It felt as if a great wind

Was blowing in the spaces

You occupied, but I didn’t rush

To fill them, letting tiny things

Accumulate, till I could feel 

Complete again.

 

I took the leap

I said goodbye,

Some days I wonder

How I would feel

If I was still that full.

 

But then I listen to the wind

Inside my emptiness,

Its force gentler now

As I’m being filled

By tiny pieces from everywhere

Occupying the spaces you left,

And I feel happy for

The emptiness within me.

Him and Her

Him and Her

He looked at her,

“I’m leaving”, he said.

Her head was bent

She did not see 

His lips quivering

As he wished

That she’d ask him 

To stay.

 

Ask me to stay, his mind begs,

I will. I’ll stay through it all.

Our love will never be

A flawless love song,

But it’d be like sunlight

That shines on broken glass.

I’ll never call you an angel

Because you’re the most 

Difficult person I know.

But I’d like to figure out

The enigma your eyes shield

Every time you blink.

 

She couldn’t look at him

And let him read 

The shameless pleading

Written over her wet face.

His words, said so coldly,

Struck her in places

She never knew could hurt.

 

She wanted to beg, to reach out

Tell him she loved him so much

That she couldn’t ever say

“I love you”.

She yearned to tell him

That all her dreams were 

Of doing nothing with him

And never getting tired of it.

Their love would be difficult,

And they’d make each other bleed,

But if they felt defeated,

They could be broken together.

 

He waited. She doesn’t look up.

His eyes beg. She doesn’t look up.

She stops herself from choking.

“Then leave,” she whispers.

 

 

 

 

Your Voice

Your Voice

Write about a noise — or even a silence — that won’t go away. (We’ll let you interpret this in different ways…)

 

Amidst others, amidst laughter, amidst the everyday

I realized with a start

That I had forgotten what you sounded like.
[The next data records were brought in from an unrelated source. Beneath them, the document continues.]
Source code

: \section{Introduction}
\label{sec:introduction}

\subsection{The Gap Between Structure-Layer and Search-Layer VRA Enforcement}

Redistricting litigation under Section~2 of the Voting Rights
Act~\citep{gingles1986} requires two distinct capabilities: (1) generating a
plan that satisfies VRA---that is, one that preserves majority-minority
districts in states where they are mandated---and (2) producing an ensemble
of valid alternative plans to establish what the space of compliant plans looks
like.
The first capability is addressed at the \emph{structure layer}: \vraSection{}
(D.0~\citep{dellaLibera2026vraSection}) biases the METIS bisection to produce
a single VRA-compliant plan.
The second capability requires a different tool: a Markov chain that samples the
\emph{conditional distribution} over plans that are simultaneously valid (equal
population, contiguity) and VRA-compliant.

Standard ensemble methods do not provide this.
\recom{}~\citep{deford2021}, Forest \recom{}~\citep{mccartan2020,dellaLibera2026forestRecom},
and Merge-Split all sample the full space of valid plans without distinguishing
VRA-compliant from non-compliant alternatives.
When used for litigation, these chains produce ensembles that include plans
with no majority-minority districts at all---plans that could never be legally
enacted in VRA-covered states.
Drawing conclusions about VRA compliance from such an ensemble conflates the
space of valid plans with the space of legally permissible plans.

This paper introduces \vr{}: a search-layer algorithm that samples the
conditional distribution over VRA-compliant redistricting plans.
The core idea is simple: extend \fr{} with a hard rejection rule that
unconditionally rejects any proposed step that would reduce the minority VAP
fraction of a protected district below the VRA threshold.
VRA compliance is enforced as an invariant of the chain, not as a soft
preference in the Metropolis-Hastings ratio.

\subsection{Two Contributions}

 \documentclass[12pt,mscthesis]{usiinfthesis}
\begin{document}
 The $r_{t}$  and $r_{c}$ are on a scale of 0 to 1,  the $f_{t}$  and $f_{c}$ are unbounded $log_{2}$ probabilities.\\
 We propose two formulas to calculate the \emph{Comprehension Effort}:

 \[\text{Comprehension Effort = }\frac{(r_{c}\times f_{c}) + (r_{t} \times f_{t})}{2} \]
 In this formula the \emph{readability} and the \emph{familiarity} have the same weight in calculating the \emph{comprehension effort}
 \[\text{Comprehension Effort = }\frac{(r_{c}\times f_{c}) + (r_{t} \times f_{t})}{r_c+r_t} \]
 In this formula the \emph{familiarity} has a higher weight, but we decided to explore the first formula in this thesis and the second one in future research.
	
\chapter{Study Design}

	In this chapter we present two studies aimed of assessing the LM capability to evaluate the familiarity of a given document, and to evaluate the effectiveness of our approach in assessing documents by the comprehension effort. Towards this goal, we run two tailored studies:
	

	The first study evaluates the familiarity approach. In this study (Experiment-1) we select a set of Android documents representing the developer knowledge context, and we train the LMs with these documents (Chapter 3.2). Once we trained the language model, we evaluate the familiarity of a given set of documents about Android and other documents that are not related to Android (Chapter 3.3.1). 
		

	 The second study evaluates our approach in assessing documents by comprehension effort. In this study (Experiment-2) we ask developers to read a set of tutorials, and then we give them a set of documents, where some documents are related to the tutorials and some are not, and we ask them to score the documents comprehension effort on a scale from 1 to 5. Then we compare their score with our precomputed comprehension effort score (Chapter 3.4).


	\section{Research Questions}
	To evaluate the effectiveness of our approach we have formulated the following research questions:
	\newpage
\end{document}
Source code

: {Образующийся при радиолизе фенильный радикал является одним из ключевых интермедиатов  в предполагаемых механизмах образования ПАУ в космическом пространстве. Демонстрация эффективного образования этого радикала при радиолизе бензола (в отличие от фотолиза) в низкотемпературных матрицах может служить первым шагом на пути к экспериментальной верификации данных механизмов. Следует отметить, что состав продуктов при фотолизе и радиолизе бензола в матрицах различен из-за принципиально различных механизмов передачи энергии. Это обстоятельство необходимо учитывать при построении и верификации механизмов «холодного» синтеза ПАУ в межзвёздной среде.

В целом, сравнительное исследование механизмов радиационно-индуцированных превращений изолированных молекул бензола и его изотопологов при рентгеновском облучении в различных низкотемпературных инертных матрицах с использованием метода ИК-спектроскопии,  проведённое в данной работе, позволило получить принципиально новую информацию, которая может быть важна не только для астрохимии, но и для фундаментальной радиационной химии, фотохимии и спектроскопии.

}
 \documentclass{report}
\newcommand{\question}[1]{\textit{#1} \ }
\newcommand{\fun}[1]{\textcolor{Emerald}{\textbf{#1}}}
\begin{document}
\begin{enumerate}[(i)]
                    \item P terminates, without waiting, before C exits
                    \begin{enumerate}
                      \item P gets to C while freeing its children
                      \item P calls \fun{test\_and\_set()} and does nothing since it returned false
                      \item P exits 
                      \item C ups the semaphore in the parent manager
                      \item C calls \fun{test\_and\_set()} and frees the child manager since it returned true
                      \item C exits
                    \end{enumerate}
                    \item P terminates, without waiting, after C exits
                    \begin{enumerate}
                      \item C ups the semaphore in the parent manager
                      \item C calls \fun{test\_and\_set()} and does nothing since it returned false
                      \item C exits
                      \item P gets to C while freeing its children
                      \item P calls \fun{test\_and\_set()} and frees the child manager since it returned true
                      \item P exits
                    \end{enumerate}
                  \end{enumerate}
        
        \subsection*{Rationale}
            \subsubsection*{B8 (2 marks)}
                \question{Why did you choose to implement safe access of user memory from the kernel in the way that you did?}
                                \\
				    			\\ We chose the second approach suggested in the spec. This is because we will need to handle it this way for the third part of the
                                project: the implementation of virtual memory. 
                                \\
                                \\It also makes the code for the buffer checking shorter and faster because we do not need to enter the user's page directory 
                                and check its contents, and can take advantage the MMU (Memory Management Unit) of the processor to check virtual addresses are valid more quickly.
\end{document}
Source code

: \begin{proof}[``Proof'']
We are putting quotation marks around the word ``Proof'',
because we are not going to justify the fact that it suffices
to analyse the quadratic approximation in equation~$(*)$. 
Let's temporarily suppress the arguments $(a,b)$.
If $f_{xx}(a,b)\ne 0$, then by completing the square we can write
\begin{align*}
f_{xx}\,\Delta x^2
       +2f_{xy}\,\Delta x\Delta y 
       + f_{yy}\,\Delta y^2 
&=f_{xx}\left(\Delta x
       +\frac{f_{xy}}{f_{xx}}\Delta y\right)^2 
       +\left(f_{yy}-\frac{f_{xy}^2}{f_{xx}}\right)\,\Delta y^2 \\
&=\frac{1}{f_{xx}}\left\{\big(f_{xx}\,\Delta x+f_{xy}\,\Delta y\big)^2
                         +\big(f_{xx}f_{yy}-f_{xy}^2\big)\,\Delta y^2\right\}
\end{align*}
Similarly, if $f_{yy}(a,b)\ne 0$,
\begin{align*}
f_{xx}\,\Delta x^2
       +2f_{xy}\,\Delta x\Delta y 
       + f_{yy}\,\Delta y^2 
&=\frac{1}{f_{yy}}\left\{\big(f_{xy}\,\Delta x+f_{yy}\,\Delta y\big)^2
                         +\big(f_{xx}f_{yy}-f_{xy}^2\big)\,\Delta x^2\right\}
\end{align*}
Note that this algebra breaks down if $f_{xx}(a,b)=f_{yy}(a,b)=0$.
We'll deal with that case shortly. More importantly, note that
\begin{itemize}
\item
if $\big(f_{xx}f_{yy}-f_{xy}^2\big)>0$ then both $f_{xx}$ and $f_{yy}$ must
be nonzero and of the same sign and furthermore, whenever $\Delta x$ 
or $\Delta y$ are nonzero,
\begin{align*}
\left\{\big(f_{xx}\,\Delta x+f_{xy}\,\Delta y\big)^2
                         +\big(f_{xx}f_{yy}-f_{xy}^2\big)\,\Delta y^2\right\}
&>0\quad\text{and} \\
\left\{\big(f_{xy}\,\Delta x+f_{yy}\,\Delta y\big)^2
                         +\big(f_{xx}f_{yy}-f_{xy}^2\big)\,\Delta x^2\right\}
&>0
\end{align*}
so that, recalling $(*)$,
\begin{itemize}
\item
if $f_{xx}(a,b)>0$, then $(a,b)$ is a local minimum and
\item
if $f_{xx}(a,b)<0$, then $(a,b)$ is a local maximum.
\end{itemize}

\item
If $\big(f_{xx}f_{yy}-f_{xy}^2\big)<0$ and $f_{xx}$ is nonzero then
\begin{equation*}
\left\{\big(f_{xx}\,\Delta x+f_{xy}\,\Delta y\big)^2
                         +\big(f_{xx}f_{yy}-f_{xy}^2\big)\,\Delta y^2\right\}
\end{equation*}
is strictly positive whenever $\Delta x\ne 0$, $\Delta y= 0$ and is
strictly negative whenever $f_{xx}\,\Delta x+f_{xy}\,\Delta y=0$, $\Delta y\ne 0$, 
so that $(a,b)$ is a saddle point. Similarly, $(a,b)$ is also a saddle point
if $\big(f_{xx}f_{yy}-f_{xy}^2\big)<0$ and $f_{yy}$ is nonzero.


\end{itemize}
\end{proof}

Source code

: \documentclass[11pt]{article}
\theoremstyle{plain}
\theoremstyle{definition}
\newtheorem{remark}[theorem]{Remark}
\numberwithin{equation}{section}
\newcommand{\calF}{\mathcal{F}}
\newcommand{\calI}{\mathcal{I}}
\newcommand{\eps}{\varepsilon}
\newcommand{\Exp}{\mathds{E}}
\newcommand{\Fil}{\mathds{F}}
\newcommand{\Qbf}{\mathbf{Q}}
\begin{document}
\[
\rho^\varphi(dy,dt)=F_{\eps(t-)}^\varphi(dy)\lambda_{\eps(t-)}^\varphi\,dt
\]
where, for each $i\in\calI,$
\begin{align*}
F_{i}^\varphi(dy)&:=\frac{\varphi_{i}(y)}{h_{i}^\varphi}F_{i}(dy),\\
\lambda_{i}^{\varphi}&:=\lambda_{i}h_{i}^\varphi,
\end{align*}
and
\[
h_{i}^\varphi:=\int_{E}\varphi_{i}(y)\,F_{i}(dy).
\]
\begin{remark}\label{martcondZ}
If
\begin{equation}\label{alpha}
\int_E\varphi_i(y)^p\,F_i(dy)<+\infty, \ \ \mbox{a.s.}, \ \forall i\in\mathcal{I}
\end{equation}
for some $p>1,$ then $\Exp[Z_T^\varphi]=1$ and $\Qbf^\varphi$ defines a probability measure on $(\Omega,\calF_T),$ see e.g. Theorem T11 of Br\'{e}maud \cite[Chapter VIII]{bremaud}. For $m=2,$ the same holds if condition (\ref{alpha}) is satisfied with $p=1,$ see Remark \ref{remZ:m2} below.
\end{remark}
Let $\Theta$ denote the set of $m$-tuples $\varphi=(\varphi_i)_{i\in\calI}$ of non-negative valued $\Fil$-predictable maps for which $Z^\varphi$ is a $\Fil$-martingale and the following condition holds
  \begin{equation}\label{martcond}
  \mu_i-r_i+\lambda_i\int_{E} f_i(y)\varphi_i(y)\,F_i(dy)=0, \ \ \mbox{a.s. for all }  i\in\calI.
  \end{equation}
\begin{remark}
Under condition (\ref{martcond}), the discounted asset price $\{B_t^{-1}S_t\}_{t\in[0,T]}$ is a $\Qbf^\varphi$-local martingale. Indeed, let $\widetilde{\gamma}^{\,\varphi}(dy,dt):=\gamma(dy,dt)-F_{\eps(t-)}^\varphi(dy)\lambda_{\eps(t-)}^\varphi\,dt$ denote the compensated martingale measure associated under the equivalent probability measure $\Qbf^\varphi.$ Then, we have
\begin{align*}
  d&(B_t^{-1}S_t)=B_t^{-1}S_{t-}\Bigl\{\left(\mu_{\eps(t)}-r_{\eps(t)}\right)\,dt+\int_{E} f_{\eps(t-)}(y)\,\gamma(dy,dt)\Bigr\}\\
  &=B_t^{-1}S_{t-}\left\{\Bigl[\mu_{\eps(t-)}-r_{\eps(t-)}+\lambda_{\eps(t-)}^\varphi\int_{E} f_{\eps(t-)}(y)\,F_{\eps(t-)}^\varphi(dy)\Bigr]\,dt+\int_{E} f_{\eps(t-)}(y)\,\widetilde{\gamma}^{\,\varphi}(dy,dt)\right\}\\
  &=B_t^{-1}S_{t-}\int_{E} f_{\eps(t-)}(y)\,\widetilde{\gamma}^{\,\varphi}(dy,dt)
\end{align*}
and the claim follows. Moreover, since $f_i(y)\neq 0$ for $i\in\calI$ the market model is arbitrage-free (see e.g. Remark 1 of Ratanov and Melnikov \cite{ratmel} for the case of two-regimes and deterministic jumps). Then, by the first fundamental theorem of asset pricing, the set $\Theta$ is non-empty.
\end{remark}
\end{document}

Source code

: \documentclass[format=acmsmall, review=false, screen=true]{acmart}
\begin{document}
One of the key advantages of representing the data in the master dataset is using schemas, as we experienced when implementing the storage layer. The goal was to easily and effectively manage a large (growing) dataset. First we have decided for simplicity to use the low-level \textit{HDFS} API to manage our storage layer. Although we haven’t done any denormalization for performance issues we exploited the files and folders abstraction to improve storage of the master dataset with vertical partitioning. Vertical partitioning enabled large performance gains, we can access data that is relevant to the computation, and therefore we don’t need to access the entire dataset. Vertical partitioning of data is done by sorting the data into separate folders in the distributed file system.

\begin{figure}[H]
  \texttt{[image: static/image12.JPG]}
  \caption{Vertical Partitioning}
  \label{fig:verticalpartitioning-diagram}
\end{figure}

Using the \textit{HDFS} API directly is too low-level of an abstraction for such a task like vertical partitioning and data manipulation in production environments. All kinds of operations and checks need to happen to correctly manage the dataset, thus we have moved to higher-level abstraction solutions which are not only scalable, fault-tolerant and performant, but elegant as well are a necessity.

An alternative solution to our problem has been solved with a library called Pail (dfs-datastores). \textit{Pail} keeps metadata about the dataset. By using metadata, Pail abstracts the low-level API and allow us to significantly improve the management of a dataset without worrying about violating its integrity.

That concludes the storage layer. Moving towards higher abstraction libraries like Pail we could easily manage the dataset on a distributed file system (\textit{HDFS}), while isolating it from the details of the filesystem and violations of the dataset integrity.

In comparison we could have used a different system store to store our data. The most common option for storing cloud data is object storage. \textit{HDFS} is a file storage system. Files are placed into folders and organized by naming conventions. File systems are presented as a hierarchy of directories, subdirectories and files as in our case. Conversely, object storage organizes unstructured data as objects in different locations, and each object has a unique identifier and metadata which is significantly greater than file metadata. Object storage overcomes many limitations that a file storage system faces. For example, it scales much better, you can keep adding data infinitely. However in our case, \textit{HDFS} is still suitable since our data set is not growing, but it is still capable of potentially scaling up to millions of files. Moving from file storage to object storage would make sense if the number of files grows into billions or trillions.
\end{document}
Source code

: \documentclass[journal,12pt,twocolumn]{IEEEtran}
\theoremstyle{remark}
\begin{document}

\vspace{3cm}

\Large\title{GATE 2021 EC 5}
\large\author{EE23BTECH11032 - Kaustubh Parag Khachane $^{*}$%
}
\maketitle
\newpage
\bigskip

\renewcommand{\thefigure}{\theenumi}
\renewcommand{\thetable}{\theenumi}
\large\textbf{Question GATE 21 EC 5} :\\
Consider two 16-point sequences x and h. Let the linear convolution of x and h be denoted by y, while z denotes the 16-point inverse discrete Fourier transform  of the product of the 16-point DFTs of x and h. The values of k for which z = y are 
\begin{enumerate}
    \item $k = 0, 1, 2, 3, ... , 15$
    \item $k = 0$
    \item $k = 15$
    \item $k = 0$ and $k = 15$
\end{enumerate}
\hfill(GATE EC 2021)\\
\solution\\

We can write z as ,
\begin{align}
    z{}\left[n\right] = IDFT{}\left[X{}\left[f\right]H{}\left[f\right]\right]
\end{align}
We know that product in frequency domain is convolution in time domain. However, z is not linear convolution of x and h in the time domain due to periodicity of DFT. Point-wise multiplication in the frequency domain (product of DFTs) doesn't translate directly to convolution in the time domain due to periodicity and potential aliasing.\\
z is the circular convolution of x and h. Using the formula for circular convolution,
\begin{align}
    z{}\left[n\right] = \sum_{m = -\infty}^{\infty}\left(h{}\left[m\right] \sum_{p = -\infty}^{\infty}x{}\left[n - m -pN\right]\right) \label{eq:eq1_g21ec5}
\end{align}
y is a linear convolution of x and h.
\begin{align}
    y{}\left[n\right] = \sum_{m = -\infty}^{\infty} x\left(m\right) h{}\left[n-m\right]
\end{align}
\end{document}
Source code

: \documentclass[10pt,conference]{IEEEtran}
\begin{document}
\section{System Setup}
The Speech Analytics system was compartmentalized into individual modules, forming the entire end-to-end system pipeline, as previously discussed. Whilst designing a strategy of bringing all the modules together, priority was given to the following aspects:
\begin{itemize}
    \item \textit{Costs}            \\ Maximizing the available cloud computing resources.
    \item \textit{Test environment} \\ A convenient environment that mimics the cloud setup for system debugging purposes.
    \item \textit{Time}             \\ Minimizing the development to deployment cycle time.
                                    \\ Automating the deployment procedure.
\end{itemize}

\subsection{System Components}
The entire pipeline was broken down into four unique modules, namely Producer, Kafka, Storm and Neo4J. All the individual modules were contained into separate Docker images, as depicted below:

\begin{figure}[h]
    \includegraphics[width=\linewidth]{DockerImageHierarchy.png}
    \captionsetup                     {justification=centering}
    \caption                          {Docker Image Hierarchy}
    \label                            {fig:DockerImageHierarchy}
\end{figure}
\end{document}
So I seek you out with a hesitant smile.

But when you open your mouth and show your teeth,

I cannot recognize your voice.

 

I become annoyed, I shake you

But your voice has changed for certain.

I slap you. “Talk to me like you used to”,

I plead, my eyes gleaming with frenzied despair.

You look at me and blink twice

I seize you, I search your face

To find the voice that had resonated within me

For all these years, through all this time.

Then it hits me, and I let you go,

As I realize I will never get that sound

Out of you, because it had never been yours.

I found that voice inside me, and know now,

That it was me who had been whispering

For all these years, through all this time.

Fake

Some days it’s easy to fake a smile

To have senseless conversations

While thinking of something else.

It comes so easy, and it seems so normal,

That you wonder when it was 

That you never felt the need to pretend.

 

Some days, the answer suddenly strikes you

And then, when you smile, something hurts

Your eyes suddenly fill with tears, words hurt

And all you want to do, is run away from this,

To that place, to that time, to that person 

With whom you never had to pretend.

 

But there is no going back anymore

Because all that remains in that place

Are broken dreams which once seemed real

So I stay here, talking, smiling, pretending

Hoping that one day, I will no longer be able

To know that I’m just pretending.

The Constants

Some things remain with you, after everything else disappears

The comforting harmony of the night, the cold which hugs you tight.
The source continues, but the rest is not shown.